Pomysł powstał z potrzeby chwili 😉 W lodówce zalegały parówki z szynki i cienkie kiełbaski na które nie było chętnych, więc postanowiłam przerobić je na coś, co zjemy ze smakiem. Uwielbiam takie jednogarnkowe dania, które im częściej się odgrzewa ... tym są smaczniejsze 😍
Składniki:
- cienkie kiełbaski/parówki
- 1 papryka czerwona
- 1 papryka pomarańczowa
- 1 papryka żółta
- biała część pora
- 2 duże cebule
- 1 papryczka chili
- 8-10 pieczarek
- 1 puszka pomidorów w sosie własnym (zblendowanych)

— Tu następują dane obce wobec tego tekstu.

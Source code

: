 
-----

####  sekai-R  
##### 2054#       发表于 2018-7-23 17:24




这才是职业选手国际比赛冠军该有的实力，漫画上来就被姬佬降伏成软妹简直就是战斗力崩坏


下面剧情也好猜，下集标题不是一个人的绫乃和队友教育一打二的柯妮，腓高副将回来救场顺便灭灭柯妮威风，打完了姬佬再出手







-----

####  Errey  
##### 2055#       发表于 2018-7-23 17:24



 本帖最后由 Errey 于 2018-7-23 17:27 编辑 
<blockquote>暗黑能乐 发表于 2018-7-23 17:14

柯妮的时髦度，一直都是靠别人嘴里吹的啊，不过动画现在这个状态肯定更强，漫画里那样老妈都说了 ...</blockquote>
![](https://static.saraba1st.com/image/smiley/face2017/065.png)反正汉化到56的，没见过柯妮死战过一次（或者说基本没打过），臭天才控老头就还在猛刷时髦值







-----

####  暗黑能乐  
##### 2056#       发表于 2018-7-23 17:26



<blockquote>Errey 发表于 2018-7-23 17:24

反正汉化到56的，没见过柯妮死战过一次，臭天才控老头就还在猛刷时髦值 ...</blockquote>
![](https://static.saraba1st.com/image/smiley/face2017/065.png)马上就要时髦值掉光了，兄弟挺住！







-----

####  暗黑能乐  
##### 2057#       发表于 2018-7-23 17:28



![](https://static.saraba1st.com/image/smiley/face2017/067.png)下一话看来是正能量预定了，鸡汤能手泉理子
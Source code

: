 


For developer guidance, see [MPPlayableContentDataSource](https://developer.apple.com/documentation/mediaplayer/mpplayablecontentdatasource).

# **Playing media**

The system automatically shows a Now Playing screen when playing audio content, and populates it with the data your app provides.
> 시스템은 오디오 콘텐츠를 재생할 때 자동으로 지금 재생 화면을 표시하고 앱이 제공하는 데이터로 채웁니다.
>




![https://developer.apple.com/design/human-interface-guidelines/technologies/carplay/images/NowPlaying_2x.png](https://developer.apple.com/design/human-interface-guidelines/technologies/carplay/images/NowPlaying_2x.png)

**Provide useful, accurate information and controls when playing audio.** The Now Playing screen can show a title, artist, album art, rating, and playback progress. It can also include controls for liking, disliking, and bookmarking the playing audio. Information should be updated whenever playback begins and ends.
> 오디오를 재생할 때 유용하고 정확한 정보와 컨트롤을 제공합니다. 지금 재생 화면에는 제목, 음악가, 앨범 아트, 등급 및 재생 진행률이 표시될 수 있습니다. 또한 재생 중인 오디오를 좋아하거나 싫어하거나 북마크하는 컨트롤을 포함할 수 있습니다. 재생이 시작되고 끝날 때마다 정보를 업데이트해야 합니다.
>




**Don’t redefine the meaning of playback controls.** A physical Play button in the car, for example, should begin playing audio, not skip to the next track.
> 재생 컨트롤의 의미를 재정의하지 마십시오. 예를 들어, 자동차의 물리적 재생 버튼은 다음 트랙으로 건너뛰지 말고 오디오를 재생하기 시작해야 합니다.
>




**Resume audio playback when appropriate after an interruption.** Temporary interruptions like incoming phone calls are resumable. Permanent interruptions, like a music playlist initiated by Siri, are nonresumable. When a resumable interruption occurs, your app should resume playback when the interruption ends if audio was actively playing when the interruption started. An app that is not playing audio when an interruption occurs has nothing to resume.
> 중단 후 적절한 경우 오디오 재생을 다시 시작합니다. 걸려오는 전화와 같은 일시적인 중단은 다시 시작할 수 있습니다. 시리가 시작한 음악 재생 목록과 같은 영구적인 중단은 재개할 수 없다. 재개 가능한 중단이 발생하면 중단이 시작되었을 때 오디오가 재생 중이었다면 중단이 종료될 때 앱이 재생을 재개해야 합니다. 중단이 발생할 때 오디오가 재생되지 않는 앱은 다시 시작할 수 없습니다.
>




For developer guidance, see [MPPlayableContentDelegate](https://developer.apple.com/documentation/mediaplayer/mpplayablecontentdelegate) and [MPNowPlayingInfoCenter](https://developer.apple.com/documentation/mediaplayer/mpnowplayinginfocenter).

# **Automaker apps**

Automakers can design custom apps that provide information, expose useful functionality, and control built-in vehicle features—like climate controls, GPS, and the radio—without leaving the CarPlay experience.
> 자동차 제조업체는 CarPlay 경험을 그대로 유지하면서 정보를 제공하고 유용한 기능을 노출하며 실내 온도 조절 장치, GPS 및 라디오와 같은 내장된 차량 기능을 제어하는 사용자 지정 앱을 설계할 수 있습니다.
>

- 2 łyżki koncentratu pomidorowego
- sól
- pieprz
- słodka i ostra papryka
- bazylia
- olej
Wykonanie:
Na patelni, podsmażamy na oleju pokrojone ukośnie na kawałki kiełbaski. Przekładamy je do garnka, a na patelnię dodajemy pokrojoną cebulę, i po chwili dodajemy pokrojone w kostkę papryki. Całość podsmażamy aż cebula zezłoci się, a papryka lekko zmięknie. Przekładamy wszystko do garnka z kiełbaskami, a na patelnię wrzucamy pokrojone pieczarki. Dusimy je chwilę i również przekładamy do garnka. Całość doprawiamy solą, pieprzem, paprykami, szczyptą bazylii. Dodajemy zblendowane pomidory w sosie własnym i koncentrat pomidorowy. Podlewamy odrobiną bulionu (lub wody) i dusimy krótko, tylko, aby smaki wzajemnie przeszły, a papryka została jędrna i nie rozgotowana. Przygotowane danie posypujemy posiekaną natką pietruszki.